Stress & Anxiety Management
“According to the World Health Organization, 1 in 13 people globally suffer from anxiety. Stress and anxiety can be prevalent among both adults as well as children and teens. Education and management tools are imperative when you or someone you love is suffering from stress and anxiety.”
Anxiety is a feeling of worry, nervousness, or unease, typically about an imminent event or something with an uncertain outcome. Anxiety is produced from psychological and biological reaction to stress in the environment. A certain amount of stress is normal. We all experience stress. However, when worry becomes excessive, and interferes with daily life, anxiety is the ending result. Somatic signs of anxiety include the following – sweating palms, dizziness, shortness of breath, muscle aches, insomnia, headaches, gastrointestinal issues, difficulty concentrating, and tachycardia.
- Situational Anxiety is anxiety that results from specific events.
- Generalized Anxiety is anxiety that is less likely to be triggered by consistent situations/environments. The Source of anxiety is more likely to fluctuate over time. As a result, generalized anxiety may be more difficult to treat.
- Panic Attacks are anxiety that occurs with a sudden burst of intensity, which usually persist for ten minutes or less.

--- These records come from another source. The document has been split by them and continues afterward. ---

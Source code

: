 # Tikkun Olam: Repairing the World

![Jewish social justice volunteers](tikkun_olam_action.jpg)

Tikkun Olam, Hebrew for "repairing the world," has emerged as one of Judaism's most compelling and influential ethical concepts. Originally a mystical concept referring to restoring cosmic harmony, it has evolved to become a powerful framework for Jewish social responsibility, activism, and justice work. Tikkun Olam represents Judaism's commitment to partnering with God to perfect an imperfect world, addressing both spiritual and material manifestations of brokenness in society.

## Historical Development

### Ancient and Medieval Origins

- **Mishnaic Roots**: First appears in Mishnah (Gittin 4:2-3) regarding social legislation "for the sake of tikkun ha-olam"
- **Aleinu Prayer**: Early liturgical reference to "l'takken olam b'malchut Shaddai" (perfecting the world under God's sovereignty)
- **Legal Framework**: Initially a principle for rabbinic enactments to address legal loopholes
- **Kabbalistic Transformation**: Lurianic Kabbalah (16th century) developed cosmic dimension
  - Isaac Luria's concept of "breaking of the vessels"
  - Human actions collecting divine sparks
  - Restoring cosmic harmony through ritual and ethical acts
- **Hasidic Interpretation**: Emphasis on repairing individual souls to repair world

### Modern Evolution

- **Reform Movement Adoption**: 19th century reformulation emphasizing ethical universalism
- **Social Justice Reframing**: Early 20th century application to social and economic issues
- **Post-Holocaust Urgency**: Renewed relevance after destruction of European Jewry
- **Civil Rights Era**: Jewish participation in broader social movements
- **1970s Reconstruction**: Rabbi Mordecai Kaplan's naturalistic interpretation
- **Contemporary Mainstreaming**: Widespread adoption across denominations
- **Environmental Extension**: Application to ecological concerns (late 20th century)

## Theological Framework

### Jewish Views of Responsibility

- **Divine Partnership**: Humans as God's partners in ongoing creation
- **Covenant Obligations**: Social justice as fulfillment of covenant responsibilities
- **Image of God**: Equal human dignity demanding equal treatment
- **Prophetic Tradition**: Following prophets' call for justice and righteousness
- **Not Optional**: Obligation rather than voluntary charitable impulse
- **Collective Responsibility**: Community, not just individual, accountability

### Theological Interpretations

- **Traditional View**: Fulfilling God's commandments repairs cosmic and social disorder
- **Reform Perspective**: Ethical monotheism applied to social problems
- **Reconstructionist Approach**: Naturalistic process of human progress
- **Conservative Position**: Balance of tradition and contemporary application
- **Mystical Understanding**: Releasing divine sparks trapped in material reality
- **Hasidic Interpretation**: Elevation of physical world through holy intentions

Includes at least four of the following symptoms- Palpitations/pounding heart/accelerated heart rate, sweating, trembling/shaking, sensations of shortness of breath/smothering, feelings of choking, chest pain or discomfort, nausea or abdominal stress, feeling dizzy or faint, chills or heat sensations, paresthesia (numbness or tingling), derealization (feelings of unreality), fear of losing control or dying.
- Situational Anxiety
- Exposure – Gradually creating more exposure to situations/environments that cause stress. Avoidance of anxiety provoking events are more likely to reinforce fear.
- Breathing techniques and guided imagery
- Generalized Anxiety
- Worry awareness training – Everyone experiences stress, it is important to assess the degree in which it interferes with daily life. Excessive stress and worrying is categorized as anxiety.

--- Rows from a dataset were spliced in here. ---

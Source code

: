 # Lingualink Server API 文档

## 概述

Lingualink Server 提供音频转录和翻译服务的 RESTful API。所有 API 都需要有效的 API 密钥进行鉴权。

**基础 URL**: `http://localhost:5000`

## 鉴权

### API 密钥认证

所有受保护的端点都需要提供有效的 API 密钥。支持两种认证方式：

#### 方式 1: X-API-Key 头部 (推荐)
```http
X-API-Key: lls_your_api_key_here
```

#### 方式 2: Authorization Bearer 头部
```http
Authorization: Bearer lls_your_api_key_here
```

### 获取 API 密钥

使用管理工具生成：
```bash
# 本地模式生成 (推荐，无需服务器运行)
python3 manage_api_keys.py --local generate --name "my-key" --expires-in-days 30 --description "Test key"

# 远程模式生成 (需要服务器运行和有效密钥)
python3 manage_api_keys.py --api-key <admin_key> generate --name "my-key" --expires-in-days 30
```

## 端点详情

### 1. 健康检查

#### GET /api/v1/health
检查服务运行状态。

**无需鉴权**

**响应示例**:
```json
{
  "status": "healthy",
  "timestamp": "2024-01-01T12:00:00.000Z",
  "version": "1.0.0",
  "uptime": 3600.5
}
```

- Explore the “cycle of worry” – Recording episodes of worry, defining the safety-seeking behaviors, exposure to stressful situations, address problem solving and orientation, and deep breathing exercises/guided imagery.
- Panic Attacks
- Challenge the perception of panic attacks as dangerous or unbearable
- Identify triggers and create situational exposure.
- Cognitive Behavior Therapy
- Grounding techniques to divert the mind away from stressful, anxiety-provoking thoughts.
“Micromanagement and the intention of parenting the “Perfect Child” are common causes of stress and anxiety in children. It is important as a parent to actively listen and spend quality time with your child to help minimize stress.”
- Address situational anxiety. Do not “protect” them from it.
- Challenge the fear
- Have honest conversations about their anxiety.
- Model good stress management for your child.
- Have technology free time. Social media is a common cause of stress in children.
Focusing on the Relationship Instead of Control
- Let your child learn from their mistakes.
- Allow your child to open up to you. Don’t “freak out” if they share information that you disagree with. (Example: Someone brings beer to a party, but your child did not drink). Praise your child for not giving in to peer pressure. Try to talk about these situations in advance before they happen. Trying to control this situation will result in your child “shutting down.”
- Make a safety contract. In the event they use it, adhere to your word. (Example: Call me if you ever need a ride, don’t get in the car with someone who’s been drinking.) If and when the scenario occurs, do not yell at your teen for calling you.
- Remind teens they have their own path to follow. Grades are only one component of their academic career. Hobbies and outside interests are important. Who are they? Respect them as individuals.